## WORK INSTRUCTIONS
Starting from the line that holds "I’m @1Adri1 (Adrian)", print each remaining line of the entries exactly, ending with the last.

[Saved data entries]
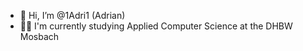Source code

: - 👋 Hi, I’m @1Adri1 (Adrian)
- 👨‍🎓 I'm currently studying Applied Computer Science at the DHBW Mosbach

<!---
1Adri1/1Adri1 is a ✨ special ✨ repository because its `README.md` (this file) appears on your GitHub profile.
You can click the Preview link to take a look at your changes.
--->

## EXERCISE SOLUTION
: - 👋 Hi, I’m @1Adri1 (Adrian)
- 👨‍🎓 I'm currently studying Applied Computer Science at the DHBW Mosbach

<!---
1Adri1/1Adri1 is a ✨ special ✨ repository because its `README.md` (this file) appears on your GitHub profile.
You can click the Preview link to take a look at your changes.
--->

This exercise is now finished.